__Instructions to follow__.
Print the entries below exactly as they appear, from the first line up to and including the line with "<li>who made this - made by myself.</li><br>". Do not print any pictures.

(Data entries)
★ ★ ★ ★ ★ ★ ★

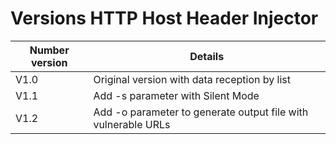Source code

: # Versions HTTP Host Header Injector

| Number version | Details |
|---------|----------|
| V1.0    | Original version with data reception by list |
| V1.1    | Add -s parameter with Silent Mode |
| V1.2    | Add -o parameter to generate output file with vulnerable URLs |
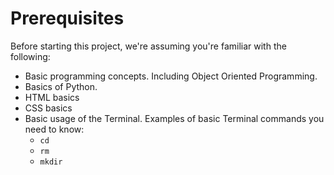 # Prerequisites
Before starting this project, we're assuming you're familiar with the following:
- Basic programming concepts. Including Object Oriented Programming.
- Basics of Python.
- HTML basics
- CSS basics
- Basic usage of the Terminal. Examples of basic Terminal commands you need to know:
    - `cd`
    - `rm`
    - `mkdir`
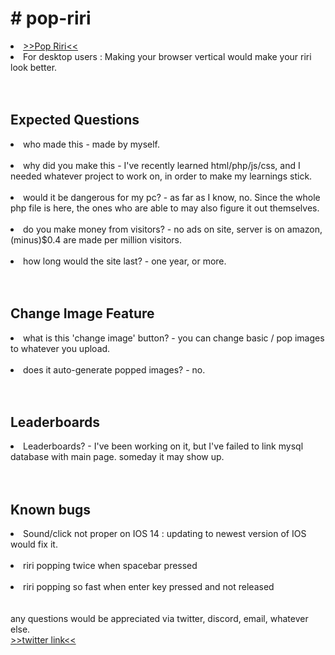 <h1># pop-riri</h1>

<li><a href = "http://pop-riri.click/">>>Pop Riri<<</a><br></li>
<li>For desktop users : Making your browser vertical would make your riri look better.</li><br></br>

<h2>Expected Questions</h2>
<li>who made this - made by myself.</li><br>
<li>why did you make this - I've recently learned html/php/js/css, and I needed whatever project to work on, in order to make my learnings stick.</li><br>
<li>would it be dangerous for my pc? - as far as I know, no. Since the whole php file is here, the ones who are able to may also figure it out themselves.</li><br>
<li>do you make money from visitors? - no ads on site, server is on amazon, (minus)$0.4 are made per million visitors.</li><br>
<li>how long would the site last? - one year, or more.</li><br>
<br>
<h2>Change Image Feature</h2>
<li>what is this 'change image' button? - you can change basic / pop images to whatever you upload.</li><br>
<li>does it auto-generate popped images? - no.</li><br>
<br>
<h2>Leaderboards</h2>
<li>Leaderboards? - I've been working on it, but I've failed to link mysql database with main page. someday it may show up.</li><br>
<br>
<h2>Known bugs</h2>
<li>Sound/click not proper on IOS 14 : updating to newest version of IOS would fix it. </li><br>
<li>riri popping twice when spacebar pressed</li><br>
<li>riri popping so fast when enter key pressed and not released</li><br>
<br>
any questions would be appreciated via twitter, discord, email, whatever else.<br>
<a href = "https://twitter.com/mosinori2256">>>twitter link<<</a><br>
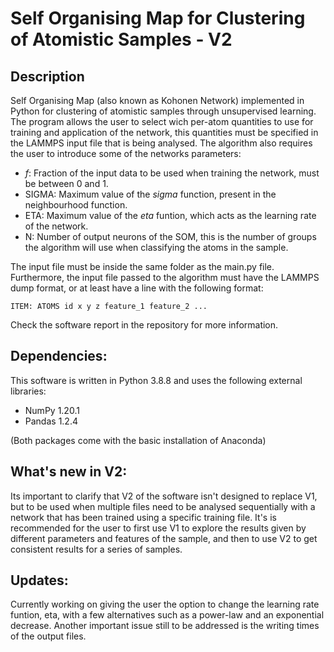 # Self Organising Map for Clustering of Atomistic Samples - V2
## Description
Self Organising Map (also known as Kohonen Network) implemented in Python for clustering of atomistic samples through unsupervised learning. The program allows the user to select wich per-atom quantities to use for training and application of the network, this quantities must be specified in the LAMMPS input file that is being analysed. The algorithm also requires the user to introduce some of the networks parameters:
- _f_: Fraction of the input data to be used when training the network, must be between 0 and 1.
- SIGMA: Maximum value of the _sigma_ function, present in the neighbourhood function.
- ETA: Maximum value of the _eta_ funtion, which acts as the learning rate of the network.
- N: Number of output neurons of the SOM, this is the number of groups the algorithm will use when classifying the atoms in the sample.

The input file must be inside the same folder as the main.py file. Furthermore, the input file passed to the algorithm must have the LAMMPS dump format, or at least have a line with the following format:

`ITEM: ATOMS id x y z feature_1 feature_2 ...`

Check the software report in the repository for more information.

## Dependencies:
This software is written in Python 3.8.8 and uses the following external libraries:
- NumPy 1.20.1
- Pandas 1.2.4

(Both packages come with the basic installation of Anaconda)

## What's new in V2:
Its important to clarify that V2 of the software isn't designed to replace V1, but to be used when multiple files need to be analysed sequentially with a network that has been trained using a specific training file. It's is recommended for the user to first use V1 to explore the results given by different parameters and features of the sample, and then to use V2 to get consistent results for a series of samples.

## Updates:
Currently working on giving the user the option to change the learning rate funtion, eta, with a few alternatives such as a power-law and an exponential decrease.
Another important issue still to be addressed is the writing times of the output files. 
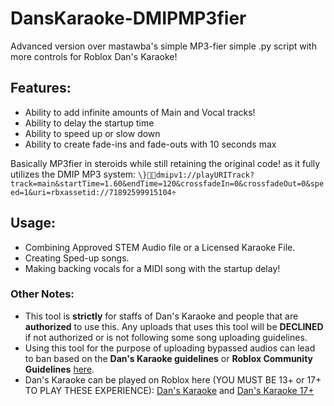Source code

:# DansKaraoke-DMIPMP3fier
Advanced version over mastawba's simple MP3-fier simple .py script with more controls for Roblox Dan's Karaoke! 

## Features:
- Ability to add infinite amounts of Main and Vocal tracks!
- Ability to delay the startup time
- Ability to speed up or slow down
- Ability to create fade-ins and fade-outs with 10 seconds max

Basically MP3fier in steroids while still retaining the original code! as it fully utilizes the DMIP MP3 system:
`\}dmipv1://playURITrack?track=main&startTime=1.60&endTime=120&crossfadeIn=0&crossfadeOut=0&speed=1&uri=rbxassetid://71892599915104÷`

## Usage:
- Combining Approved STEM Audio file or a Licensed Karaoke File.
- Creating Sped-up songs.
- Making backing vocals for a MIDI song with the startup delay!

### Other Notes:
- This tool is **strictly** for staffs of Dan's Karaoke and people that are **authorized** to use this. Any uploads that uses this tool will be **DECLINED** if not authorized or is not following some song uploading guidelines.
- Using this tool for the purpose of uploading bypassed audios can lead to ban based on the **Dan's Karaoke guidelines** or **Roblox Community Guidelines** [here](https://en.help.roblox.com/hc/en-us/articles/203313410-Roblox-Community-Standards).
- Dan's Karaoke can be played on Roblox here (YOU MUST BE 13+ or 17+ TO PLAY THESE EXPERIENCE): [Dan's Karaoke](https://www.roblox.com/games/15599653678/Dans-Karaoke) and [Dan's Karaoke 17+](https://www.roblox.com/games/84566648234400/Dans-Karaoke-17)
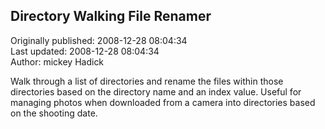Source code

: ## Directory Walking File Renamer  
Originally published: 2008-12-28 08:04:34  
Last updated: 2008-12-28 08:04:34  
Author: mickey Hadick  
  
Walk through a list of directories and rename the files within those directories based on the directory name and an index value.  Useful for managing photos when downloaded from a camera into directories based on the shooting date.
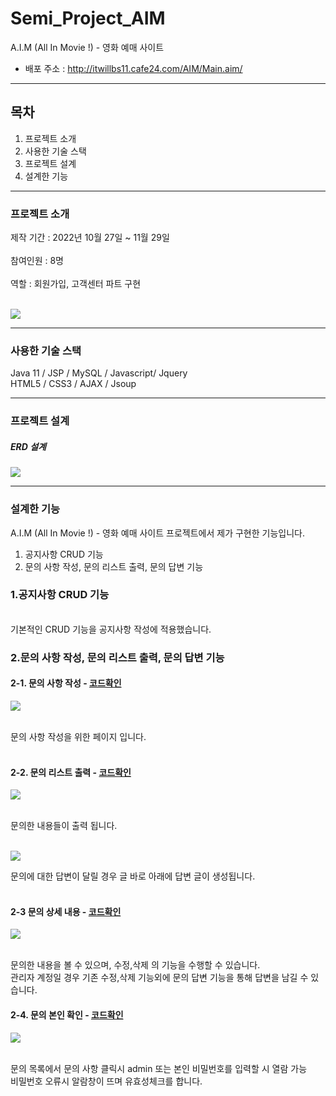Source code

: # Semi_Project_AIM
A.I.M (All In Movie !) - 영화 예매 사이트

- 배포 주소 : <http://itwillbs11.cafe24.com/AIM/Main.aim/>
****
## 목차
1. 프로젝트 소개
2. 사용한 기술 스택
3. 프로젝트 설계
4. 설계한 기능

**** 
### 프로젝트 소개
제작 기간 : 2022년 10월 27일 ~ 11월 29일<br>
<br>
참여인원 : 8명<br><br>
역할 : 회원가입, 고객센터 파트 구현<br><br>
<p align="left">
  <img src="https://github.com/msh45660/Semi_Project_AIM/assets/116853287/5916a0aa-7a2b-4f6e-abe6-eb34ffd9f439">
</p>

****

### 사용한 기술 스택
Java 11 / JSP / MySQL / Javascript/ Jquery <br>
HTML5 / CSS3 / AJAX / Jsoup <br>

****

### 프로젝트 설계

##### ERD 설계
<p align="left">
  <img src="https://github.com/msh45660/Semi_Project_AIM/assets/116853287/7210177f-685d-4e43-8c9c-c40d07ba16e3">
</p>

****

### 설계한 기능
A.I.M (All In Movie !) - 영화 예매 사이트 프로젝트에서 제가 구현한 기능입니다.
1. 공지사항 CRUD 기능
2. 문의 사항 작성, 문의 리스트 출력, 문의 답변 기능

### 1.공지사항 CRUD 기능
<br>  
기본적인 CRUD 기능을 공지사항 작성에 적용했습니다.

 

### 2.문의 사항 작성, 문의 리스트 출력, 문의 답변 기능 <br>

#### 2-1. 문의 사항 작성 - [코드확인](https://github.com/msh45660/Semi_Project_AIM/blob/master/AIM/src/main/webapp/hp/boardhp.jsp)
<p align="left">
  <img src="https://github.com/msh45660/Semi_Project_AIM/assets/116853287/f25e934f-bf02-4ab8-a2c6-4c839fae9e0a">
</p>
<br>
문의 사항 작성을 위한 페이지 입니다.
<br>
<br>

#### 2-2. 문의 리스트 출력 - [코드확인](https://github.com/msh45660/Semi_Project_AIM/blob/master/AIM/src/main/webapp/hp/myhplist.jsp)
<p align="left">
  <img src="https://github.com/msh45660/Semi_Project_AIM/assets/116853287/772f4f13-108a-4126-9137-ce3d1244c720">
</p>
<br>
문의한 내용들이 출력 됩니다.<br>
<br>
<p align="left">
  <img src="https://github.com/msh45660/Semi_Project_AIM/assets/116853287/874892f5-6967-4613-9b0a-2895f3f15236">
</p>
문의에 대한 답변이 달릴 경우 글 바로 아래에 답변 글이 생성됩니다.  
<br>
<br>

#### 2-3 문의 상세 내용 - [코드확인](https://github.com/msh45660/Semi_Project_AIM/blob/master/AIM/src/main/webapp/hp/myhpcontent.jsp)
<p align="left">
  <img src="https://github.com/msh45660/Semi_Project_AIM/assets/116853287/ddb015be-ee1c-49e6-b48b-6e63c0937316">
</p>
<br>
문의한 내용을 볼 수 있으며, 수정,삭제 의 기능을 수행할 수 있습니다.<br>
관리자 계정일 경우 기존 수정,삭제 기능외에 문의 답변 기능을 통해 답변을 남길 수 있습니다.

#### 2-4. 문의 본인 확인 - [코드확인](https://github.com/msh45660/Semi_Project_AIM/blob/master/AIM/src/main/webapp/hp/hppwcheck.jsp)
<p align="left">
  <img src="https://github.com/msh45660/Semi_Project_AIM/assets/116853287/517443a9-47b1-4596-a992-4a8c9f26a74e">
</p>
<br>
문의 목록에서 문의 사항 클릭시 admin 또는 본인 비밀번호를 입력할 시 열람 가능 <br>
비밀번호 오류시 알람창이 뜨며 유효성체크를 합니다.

★ ★ ★ ★ ★ ★ ★

__Output for this task__.
Source code

: # Versions HTTP Host Header Injector

| Number version | Details |
|---------|----------|
| V1.0    | Original version with data reception by list |
| V1.1    | Add -s parameter with Silent Mode |
| V1.2    | Add -o parameter to generate output file with vulnerable URLs |
 # Prerequisites
Before starting this project, we're assuming you're familiar with the following:
- Basic programming concepts. Including Object Oriented Programming.
- Basics of Python.
- HTML basics
- CSS basics
- Basic usage of the Terminal. Examples of basic Terminal commands you need to know:
    - `cd`
    - `rm`
    - `mkdir`
 <h1># pop-riri</h1>

<li><a href = "http://pop-riri.click/">>>Pop Riri<<</a><br></li>
<li>For desktop users : Making your browser vertical would make your riri look better.</li><br></br>

<h2>Expected Questions</h2>
<li>who made this - made by myself.</li><br>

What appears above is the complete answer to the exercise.